The POST CARD had a red ‘ONE PENNY’ stamp of Victoria which was canceled with a duplex SALE/ PM/ 4.0/ 21 12 04/ VICTORIA and the barred numeral ‘72'. It was addressed to Geo. Lyell Jnr Esq., Gisborne, Victoria (Figure 1).
The reverse of the postcard showed a picture of an area in the Blue Mountains, N.S.W. known as Govett’s Leap, the Lookout from Blackheath, and there was a ms. from M.J. Wise wishing him a Merry Xmas and a Happy New Year (Figure 2).
George Lyell junior, entomologist, was born on 25 July 1866 at Ararat, Victoria, son of George Lyell, printer from Scotland, and his English-born wife Jane, née Avery. He was educated at Stawell State School, Victoria. About 1883 the family moved to South Melbourne and for seven years. Lyell worked at Kew for J. Bartram & Son, butter, cheese and bacon factory, progressing from junior clerk to head of the dairy machinery branch. In 1890 he accepted a partnership in the Gisborne firm of E. Cherry & Sons, manufacturers of butter-factory and dairy appliances and sole suppliers in Victoria of entomological equipment. On 21 November 1893 at Gisborne, which was to be his home for life, he married a 45-year-old widow Fanny Ould, nee Freeman.

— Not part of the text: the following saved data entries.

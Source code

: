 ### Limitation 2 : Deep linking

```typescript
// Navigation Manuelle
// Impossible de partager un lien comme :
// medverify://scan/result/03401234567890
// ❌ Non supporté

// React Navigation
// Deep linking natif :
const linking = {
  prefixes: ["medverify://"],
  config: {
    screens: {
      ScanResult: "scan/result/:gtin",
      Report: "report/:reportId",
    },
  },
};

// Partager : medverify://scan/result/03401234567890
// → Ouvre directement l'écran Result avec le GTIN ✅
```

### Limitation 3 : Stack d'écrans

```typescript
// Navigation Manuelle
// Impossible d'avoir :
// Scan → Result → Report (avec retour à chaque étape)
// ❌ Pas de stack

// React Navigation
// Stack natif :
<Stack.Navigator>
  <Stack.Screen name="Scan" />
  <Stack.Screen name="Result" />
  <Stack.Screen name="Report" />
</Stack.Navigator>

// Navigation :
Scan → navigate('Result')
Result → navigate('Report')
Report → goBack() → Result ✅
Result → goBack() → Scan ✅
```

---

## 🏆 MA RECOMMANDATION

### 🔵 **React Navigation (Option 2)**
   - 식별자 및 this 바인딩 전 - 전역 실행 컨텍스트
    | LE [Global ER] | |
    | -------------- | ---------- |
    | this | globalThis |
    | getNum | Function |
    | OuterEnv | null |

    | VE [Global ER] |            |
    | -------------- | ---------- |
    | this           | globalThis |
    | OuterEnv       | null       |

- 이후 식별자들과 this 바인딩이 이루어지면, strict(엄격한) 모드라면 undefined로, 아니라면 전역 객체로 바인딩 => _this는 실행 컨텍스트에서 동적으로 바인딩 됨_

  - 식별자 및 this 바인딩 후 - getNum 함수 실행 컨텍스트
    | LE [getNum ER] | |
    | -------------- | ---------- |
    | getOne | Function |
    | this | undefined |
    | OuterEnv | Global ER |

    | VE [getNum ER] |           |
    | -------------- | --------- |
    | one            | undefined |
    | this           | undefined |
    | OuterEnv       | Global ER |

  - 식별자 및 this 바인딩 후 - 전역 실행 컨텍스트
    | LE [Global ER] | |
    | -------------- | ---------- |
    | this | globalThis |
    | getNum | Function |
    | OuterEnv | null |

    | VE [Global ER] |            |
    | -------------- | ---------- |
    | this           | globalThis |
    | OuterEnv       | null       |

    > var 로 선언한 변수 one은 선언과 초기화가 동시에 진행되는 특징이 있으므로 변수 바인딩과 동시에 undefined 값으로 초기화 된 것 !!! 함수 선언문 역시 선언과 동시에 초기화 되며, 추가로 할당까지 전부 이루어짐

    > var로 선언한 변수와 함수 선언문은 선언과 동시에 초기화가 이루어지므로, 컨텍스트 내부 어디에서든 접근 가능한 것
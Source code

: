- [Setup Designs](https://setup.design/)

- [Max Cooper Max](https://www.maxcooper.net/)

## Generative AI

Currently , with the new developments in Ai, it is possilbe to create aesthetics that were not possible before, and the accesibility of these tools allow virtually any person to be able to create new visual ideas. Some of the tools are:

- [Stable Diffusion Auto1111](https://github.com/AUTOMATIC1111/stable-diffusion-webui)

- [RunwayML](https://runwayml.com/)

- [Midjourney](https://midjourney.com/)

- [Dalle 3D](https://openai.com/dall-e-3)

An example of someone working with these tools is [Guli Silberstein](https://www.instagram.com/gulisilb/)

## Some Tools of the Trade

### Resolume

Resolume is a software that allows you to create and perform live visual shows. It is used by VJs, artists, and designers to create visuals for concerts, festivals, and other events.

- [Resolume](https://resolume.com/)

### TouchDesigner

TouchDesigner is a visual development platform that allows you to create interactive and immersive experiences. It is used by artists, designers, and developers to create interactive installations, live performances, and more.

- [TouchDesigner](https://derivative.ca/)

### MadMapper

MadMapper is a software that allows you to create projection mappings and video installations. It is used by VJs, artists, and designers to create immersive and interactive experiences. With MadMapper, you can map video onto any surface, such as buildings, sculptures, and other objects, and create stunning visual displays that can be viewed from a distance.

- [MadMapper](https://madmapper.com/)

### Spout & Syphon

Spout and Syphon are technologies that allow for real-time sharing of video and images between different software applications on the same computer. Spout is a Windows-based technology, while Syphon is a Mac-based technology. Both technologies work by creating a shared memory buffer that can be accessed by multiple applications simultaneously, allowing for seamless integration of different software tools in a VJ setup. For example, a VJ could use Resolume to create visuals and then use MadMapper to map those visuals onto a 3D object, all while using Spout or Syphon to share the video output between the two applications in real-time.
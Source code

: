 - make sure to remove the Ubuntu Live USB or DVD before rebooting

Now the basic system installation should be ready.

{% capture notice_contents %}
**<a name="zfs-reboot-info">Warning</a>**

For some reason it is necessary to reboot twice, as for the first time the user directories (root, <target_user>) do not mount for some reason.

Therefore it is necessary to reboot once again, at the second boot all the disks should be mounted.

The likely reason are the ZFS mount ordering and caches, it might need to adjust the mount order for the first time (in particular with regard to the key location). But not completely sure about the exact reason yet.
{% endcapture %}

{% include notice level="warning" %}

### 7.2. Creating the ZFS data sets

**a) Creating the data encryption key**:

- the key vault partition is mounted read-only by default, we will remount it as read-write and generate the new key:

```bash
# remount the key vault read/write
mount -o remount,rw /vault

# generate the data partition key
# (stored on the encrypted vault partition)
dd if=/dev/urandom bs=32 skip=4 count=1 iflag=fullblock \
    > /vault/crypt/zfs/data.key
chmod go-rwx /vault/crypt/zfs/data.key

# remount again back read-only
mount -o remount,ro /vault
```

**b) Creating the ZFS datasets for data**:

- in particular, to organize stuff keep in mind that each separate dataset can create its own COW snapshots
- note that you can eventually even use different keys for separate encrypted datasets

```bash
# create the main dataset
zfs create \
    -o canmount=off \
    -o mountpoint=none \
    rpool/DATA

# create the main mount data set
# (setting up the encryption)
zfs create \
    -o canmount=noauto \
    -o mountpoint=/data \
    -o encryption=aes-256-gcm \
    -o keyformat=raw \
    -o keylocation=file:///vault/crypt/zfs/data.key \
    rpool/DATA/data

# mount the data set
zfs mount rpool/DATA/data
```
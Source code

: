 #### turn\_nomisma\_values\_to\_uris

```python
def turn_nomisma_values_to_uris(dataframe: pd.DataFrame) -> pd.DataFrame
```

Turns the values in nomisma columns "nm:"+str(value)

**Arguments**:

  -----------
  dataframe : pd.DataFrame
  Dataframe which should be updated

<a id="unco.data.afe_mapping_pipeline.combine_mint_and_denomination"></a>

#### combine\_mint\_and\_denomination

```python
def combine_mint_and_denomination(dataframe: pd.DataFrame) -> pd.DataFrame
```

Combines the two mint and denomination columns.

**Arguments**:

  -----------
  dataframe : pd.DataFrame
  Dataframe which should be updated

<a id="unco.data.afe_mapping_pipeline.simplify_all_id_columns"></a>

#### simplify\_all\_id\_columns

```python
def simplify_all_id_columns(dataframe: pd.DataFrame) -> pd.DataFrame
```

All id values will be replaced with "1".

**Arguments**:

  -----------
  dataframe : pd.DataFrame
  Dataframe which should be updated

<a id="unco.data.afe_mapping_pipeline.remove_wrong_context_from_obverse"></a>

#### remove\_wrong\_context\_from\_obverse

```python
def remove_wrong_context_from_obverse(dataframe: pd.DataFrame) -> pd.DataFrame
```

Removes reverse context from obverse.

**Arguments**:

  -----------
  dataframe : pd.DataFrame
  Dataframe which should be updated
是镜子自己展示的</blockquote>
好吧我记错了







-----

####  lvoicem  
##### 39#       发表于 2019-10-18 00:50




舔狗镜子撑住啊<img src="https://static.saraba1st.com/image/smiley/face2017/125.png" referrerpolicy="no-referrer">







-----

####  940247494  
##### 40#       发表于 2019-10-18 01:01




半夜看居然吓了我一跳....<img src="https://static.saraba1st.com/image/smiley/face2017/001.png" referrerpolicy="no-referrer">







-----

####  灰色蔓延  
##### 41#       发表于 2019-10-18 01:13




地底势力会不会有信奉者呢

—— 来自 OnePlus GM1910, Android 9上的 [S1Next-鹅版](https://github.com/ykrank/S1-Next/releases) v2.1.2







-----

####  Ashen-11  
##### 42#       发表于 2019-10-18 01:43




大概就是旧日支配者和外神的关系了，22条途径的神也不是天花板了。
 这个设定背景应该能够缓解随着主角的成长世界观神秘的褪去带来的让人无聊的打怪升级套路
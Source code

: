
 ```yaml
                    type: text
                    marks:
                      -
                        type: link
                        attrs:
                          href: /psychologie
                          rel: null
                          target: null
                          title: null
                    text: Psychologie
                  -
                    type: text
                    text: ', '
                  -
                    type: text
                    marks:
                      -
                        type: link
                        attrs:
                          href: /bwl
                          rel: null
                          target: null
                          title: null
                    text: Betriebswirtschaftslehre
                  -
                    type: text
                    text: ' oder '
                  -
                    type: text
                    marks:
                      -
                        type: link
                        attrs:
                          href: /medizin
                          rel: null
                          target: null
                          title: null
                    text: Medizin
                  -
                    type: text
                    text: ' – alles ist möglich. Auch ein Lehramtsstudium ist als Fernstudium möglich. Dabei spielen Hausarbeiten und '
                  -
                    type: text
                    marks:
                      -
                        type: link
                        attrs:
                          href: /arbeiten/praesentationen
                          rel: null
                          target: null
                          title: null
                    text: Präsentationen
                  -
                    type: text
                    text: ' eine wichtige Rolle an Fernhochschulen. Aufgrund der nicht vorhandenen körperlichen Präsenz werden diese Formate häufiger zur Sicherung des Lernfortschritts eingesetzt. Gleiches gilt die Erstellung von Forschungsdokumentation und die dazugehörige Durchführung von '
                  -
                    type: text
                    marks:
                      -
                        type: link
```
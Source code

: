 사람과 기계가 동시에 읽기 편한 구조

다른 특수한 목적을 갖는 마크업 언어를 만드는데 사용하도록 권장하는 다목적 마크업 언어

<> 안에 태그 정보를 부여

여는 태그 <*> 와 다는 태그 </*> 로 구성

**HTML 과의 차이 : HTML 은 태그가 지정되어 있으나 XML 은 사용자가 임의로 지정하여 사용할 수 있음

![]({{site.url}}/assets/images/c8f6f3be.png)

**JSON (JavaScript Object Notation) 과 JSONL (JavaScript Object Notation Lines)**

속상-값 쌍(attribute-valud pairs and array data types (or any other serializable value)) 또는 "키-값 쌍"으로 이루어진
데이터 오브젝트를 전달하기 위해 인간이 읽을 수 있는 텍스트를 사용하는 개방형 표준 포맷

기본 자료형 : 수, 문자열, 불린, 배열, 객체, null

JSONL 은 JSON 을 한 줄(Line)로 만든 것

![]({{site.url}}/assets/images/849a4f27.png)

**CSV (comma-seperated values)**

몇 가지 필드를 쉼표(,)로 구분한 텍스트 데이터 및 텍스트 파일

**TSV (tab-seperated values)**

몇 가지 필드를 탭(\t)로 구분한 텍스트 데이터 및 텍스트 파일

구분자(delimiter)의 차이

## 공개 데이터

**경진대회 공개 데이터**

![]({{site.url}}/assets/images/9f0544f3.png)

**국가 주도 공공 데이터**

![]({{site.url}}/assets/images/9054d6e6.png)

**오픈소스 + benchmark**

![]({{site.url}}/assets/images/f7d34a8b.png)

In 1888 Lyell's capture of a Caper White butterfly at Albert Park had turned his attention seriously to insect collecting and prompted him to join the Field Naturalists' Club of Victoria where he came under the influence of pioneers of Australian natural history—Frank Spry, (Sir) Baldwin Spencer, Dudley Best, Charles French and James Kershaw. He built up an enormous collection of butterflies and moths, at first from country areas near Melbourne and then from the Gisborne area and from other States. A correspondence begun with the National Museum of Victoria in 1902 resulted in his magnanimously donating the collection to the museum in 1932, and working until 1946 to amalgamate it with the museum's existing Lepidoptera holdings. Lyell continued to add to the collection until in 1951 it stood at 51,216 specimens, representing 6177 species and 534 types: not only remarkable in its extent, but 'an everlasting monument to the neatness and skill of its donor', it still forms the major part of the museum's Lepidoptera collection.
Lyell contributed papers and notes to the Victorian Naturalist, mainly between 1890 and 1929. In 1914 with G.A. Waterhouse he published Butterflies of Australia, the first comprehensive work on the subject and a valuable reference book for almost twenty years. He also took a deep interest in native orchids, and his valuable collection of pressed orchids from all over Australia was bequeathed to the National Herbarium, Melbourne. In a Google book concerning Australian Butterflies, the following caught my fancy:
“Scotland Yard detectives in a recent raid on a house in Surrey, England, recovered many of 3,000 butterflies alleged to have been stolen from museums in Australia last year.
The butterflies are believed to have been sent to England by post in December in parcels marked “Scientific Specimens”....A check of the whole of George Lyell’s butterfly collection (at the Melbourne Museum) revealed that 825 specimens were missing from different showcases.
Investigations led to the discovery that 603 specimens had been taken from the Adelaide Museum and about 1,500 from the Sydney Museum.....by a Cambridge graduate who had been on war duty in Australia for the British Government and had access to the collections. He was a keen entomologist and had visited New Guinea in search of butterflies.....Scotland Yard detectives had recovered most of the specimens. ”
'Genial and likeable', Lyell was remembered as 'an excellent companion on a ramble'. At 80 he could still enjoy a walk of several miles although, after a serious illness in 1931, he had given up night collecting; he was 84 before he admitted his field days were over. A devout Presbyterian who supported many local organizations, he died at Gisborne on 19 May 1951, and was cremated. His wife predeceased him; they had no children. A picture of George Lyell is seen in Figure 3.
I could not confirm that the sender of the postcard was a fellow lepidopterist, but there is a story associated with Govett’s Leap. A Blue Mountains website asks “Why is it called Govett’s Leap?”. Well the origin of the name is controversial, as the waterfall feature is also known as ‘Bridal Veil Falls’, a name which might better attract tourists. Govett was a surveyor under the direction of the explorer and Surveyor-General of N.S.W., Sir Thomas Mitchell and Govett worked in the area. But a more exciting version refers to a bushranger Govett who robbed a bank in nearby Blackheath, and he was chased to the end of the ridge and then rode over. The stolen gold was never found. The term ‘Leap’ is Scottish for waterfall or cataract. Although the volume of falling water is meagre in a real photo, the actual fall of the water is about 180 metres to the rocks below (Figure 4).
Part of the text is derived from the Australian Dictionary of Biography.